How to complete this task →
Repeat precisely the span of lines below that opens with the line containing "The ATtiny85 microprocessor" and closes with the line containing "of LED current.", both included.

Data provided →

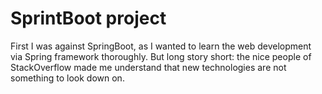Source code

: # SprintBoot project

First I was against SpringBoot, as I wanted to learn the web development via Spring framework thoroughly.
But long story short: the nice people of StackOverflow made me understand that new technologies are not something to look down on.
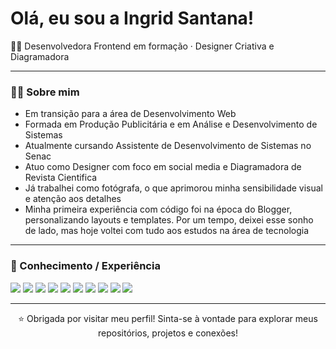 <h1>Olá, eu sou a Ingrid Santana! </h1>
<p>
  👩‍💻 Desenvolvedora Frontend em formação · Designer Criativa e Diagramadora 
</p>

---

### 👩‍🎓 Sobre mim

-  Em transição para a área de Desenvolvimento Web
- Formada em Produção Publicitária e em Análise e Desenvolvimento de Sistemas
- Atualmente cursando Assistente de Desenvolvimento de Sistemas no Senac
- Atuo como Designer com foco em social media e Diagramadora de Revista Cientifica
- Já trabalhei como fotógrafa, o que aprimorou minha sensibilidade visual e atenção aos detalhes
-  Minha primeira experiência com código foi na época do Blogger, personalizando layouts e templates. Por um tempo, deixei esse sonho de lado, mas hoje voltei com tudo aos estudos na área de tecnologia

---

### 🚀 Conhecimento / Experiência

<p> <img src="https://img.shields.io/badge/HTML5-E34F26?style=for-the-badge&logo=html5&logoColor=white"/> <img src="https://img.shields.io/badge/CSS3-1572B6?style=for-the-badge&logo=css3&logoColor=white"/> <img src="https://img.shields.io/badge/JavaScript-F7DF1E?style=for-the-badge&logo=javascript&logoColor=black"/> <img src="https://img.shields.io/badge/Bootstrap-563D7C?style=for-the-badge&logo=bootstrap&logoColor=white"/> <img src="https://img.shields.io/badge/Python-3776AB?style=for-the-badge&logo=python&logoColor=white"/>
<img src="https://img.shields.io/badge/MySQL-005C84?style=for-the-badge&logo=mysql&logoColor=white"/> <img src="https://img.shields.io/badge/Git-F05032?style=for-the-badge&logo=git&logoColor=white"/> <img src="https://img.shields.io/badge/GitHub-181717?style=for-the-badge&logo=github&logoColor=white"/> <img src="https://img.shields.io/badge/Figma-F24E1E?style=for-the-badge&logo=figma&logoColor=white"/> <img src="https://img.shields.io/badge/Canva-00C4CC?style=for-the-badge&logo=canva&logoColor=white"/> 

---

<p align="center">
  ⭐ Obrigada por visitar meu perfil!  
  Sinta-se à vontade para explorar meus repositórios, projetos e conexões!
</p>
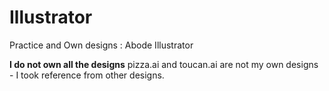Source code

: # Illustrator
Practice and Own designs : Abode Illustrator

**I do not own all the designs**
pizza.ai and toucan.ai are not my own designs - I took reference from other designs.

...

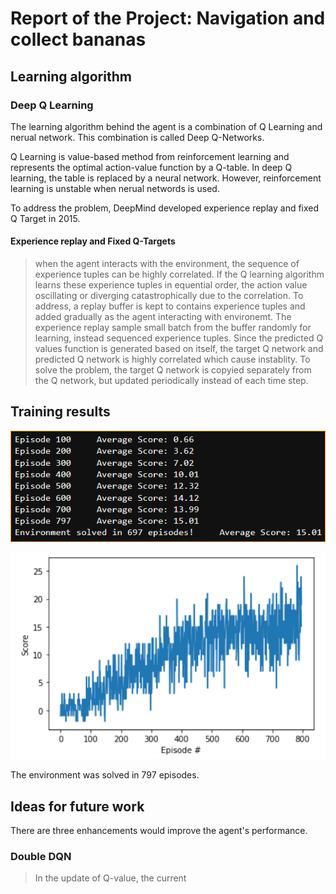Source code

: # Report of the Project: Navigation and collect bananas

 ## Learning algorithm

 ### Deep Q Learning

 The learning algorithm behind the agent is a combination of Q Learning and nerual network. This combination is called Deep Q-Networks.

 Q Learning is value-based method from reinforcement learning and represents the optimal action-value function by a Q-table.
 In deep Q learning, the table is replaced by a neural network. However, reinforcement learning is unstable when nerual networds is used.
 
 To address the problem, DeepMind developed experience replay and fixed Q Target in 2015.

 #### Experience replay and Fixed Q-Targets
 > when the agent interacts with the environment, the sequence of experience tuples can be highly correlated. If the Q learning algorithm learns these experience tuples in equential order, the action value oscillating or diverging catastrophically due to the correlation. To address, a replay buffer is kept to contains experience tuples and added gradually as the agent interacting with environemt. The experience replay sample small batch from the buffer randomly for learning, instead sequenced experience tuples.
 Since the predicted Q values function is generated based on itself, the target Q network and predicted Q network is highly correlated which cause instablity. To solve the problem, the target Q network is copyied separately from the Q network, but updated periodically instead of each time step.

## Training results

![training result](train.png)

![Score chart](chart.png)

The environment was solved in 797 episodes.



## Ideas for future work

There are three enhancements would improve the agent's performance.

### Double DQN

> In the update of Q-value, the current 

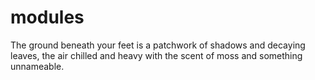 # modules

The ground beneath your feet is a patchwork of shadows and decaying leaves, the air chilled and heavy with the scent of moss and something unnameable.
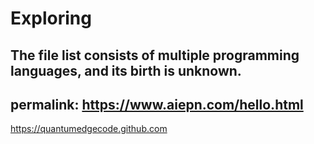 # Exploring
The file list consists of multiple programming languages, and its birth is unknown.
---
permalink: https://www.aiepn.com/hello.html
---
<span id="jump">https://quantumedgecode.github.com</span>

* * *

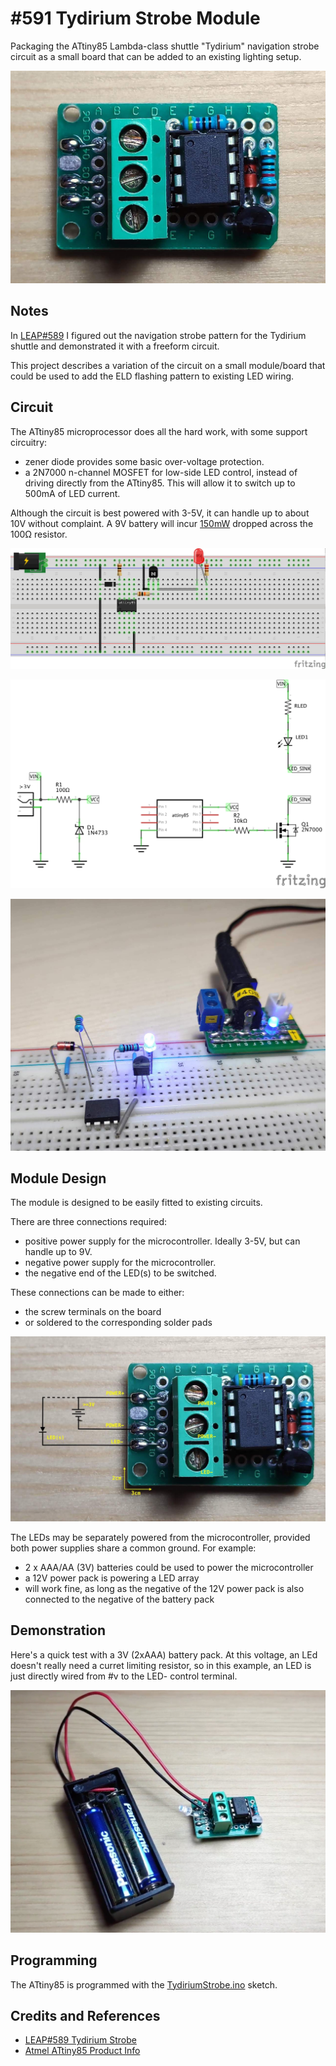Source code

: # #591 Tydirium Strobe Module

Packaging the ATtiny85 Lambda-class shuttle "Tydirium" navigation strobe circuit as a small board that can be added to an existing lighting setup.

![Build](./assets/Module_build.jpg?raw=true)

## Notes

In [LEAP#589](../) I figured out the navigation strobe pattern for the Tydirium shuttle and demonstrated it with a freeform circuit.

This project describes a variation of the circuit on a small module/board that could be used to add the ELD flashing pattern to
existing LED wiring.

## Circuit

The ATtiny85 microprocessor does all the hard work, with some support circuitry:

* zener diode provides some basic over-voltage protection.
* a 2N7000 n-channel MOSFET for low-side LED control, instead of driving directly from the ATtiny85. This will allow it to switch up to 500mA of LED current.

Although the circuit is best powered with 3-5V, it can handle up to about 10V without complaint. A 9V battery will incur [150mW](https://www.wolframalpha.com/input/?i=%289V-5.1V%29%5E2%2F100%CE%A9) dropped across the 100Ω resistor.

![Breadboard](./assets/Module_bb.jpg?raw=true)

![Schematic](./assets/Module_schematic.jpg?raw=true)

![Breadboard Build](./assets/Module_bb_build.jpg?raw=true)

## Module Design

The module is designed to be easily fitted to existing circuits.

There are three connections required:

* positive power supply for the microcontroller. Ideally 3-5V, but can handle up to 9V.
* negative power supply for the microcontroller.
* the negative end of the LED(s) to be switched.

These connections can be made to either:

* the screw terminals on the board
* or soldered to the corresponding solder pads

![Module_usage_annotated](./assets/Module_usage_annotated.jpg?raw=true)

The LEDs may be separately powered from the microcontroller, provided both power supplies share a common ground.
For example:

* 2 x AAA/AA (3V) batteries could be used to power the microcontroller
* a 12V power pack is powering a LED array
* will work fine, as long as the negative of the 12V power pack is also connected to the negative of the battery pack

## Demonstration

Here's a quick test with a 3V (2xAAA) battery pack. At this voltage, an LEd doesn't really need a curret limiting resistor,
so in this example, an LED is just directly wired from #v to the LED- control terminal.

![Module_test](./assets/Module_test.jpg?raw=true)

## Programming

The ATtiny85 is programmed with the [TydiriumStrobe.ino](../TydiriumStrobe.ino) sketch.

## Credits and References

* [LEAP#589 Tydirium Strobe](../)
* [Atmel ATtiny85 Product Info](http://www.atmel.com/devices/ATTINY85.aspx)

Written reply →
The ATtiny85 microprocessor does all the hard work, with some support circuitry:

* zener diode provides some basic over-voltage protection.
* a 2N7000 n-channel MOSFET for low-side LED control, instead of driving directly from the ATtiny85. This will allow it to switch up to 500mA of LED current.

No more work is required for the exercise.